Doechii singles chronology
| "Persuasive" (2022) | "Crazy" (2022) | "Bitch I'm Nice" (2022) |

Music video
- "Crazy" on YouTube

= Crazy (Doechii song) =

Crazy is a single by American rapper and singer-songwriter Doechii. The song was produced by Kalon "Kal Banx" Berry. It was released on April 8, 2022 by Top Dawg Entertainment and Capitol Records.

== Music video ==
The accompanying music video, directed by C. Prinz, to the single depicts a chaotic scene, featuring naked dancers, an albino alligator, as well as Doechii recklessly spraying a gun around.

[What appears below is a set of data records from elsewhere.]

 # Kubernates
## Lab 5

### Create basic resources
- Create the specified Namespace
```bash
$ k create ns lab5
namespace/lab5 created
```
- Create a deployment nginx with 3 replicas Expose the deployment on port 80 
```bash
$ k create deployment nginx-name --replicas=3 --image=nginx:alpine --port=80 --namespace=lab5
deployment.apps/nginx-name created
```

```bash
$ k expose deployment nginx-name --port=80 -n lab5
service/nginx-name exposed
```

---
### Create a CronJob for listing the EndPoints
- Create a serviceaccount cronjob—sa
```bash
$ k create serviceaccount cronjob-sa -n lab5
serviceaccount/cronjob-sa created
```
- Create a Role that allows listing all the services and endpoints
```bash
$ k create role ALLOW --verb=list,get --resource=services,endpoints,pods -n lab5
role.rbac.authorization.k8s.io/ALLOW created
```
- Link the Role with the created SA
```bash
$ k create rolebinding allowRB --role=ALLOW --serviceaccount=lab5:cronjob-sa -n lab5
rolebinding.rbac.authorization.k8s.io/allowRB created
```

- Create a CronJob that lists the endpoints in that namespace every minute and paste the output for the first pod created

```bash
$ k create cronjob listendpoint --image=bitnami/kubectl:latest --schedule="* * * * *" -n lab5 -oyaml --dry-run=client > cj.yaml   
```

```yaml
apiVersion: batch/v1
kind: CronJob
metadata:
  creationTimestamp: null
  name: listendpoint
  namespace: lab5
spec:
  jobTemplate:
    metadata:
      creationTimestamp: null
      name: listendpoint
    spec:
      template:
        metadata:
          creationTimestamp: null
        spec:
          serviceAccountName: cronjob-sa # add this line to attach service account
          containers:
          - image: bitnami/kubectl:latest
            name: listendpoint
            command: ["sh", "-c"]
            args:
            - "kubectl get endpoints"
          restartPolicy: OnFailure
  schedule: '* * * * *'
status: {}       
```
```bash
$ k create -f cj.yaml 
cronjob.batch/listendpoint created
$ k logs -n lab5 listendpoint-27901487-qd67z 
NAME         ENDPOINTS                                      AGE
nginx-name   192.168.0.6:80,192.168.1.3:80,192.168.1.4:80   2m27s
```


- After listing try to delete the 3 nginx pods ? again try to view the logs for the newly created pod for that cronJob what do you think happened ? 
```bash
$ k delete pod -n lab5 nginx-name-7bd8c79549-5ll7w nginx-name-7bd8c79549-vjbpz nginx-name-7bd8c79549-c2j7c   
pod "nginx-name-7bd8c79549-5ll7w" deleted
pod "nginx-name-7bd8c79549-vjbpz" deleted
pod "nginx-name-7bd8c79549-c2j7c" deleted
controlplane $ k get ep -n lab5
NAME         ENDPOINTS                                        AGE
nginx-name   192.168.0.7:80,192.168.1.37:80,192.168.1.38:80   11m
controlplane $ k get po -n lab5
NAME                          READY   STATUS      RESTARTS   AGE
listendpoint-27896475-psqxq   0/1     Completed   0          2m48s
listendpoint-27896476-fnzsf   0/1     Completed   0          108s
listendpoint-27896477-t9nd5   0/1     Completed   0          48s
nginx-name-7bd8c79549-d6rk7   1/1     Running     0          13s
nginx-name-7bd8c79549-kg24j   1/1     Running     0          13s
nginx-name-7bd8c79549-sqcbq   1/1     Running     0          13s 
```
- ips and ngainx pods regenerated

The singer expressed that “Crazy is about un-contained power, creativity and confidence. People call you crazy when they fear you or they don’t understand you. So when I use it in the song I’m reflecting that energy back on them to show them themselves.” Suggesting to a self-inspired song.

== Production and reception ==
Amidst the hype of her then chronologically last released single "Persuasive", suggests that we are "knee-deep in the year of Doechii as she continues to hold music in a headlock." according to an article writer at Ones to Watch.

The song was positively received, especially after a positive review from fellow American rapper Azealia Banks; "She got the Azealia Banks stamp of approval, what's there not to love?"